:: Task to carry out ::
If a line in the records contains the string "terms", show that line.
*** Opening of Data listing ***
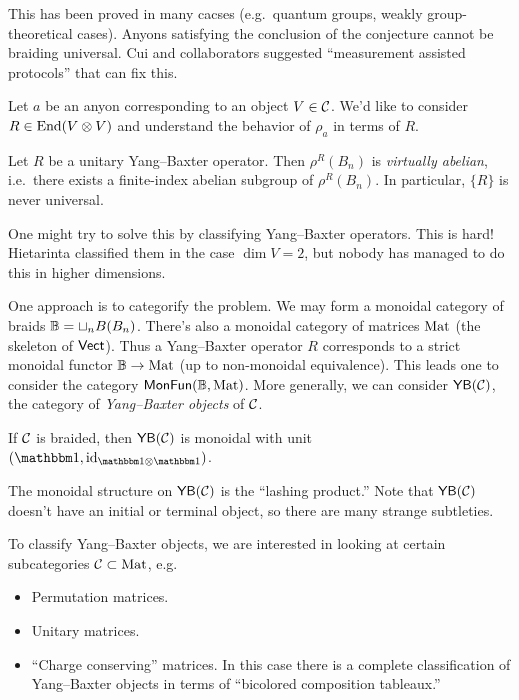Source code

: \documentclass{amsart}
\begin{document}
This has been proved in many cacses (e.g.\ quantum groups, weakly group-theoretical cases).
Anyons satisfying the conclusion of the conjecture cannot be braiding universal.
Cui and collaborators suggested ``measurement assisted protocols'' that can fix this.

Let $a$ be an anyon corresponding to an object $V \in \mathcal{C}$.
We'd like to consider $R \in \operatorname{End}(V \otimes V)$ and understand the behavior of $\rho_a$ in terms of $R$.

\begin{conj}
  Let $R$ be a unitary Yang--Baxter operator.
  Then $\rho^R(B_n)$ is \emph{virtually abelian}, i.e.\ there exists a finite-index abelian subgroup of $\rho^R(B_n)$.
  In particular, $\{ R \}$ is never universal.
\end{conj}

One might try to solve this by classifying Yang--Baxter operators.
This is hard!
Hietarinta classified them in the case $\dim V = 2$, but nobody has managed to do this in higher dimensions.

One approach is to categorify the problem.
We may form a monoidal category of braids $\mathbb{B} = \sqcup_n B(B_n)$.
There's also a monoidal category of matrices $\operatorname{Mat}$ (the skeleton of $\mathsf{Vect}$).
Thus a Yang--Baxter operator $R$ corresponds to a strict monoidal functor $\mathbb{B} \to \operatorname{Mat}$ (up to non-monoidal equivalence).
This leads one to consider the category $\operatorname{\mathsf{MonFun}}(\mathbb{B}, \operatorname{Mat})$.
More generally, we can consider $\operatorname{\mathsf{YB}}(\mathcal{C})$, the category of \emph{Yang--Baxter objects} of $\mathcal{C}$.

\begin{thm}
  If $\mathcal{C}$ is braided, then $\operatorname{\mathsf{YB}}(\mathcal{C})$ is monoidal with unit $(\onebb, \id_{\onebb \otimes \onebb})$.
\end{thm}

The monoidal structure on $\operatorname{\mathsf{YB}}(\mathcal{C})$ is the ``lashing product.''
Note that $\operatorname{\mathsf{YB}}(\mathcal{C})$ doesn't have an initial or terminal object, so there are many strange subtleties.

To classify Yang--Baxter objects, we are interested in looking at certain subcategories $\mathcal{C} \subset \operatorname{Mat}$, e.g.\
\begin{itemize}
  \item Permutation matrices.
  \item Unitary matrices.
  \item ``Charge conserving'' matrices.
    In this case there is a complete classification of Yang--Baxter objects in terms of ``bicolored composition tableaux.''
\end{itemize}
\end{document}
*** Close of Data listing ***
:: Solution ::
We'd like to consider $R \in \operatorname{End}(V \otimes V)$ and understand the behavior of $\rho_a$ in terms of $R$.
    In this case there is a complete classification of Yang--Baxter objects in terms of ``bicolored composition tableaux.''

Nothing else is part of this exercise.